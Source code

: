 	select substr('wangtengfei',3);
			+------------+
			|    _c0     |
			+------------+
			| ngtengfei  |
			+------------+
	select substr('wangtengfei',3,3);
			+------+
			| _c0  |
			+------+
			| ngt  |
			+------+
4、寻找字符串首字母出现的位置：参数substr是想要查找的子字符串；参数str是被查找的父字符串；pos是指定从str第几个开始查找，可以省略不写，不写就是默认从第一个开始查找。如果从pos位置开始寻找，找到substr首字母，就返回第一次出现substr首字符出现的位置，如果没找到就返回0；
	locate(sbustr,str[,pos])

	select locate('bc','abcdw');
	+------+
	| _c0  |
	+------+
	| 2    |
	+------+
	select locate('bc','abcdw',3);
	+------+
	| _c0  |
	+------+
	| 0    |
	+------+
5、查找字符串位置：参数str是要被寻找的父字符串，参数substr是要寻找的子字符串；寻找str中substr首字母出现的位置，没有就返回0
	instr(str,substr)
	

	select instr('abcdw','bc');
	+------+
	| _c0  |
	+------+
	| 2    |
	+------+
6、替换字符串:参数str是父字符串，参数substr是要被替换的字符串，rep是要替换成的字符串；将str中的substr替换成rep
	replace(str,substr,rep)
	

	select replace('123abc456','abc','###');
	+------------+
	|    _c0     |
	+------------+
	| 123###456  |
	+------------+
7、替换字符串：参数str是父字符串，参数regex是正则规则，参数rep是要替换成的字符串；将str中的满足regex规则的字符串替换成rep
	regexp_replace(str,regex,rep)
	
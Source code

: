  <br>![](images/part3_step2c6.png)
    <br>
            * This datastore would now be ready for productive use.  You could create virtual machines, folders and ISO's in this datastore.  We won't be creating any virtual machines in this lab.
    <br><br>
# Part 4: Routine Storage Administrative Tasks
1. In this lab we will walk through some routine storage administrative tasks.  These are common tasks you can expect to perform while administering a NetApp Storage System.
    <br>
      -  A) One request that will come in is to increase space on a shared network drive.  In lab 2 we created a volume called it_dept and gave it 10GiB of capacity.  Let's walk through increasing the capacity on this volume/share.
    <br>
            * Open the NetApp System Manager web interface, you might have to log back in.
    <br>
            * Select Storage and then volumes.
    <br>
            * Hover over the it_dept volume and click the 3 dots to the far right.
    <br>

● **Problem details**:
Your reply must repeat the entries above exactly and in full.

● **Expected answer**:
Source code

: 	select substr('wangtengfei',3);
			+------------+
			|    _c0     |
			+------------+
			| ngtengfei  |
			+------------+
	select substr('wangtengfei',3,3);
			+------+
			| _c0  |
			+------+
			| ngt  |
			+------+
4、寻找字符串首字母出现的位置：参数substr是想要查找的子字符串；参数str是被查找的父字符串；pos是指定从str第几个开始查找，可以省略不写，不写就是默认从第一个开始查找。如果从pos位置开始寻找，找到substr首字母，就返回第一次出现substr首字符出现的位置，如果没找到就返回0；
	locate(sbustr,str[,pos])

	select locate('bc','abcdw');
	+------+
	| _c0  |
	+------+
	| 2    |
	+------+
	select locate('bc','abcdw',3);
	+------+
	| _c0  |
	+------+
	| 0    |
	+------+
5、查找字符串位置：参数str是要被寻找的父字符串，参数substr是要寻找的子字符串；寻找str中substr首字母出现的位置，没有就返回0
	instr(str,substr)
	

	select instr('abcdw','bc');
	+------+
	| _c0  |
	+------+
	| 2    |
	+------+
6、替换字符串:参数str是父字符串，参数substr是要被替换的字符串，rep是要替换成的字符串；将str中的substr替换成rep
	replace(str,substr,rep)
	

	select replace('123abc456','abc','###');
	+------------+
	|    _c0     |
	+------------+
	| 123###456  |
	+------------+
7、替换字符串：参数str是父字符串，参数regex是正则规则，参数rep是要替换成的字符串；将str中的满足regex规则的字符串替换成rep
	regexp_replace(str,regex,rep)
	
Source code

:  <br>![](images/part3_step2c6.png)
    <br>
            * This datastore would now be ready for productive use.  You could create virtual machines, folders and ISO's in this datastore.  We won't be creating any virtual machines in this lab.
    <br><br>
# Part 4: Routine Storage Administrative Tasks
1. In this lab we will walk through some routine storage administrative tasks.  These are common tasks you can expect to perform while administering a NetApp Storage System.
    <br>
      -  A) One request that will come in is to increase space on a shared network drive.  In lab 2 we created a volume called it_dept and gave it 10GiB of capacity.  Let's walk through increasing the capacity on this volume/share.
    <br>
            * Open the NetApp System Manager web interface, you might have to log back in.
    <br>
            * Select Storage and then volumes.
    <br>
            * Hover over the it_dept volume and click the 3 dots to the far right.
    <br>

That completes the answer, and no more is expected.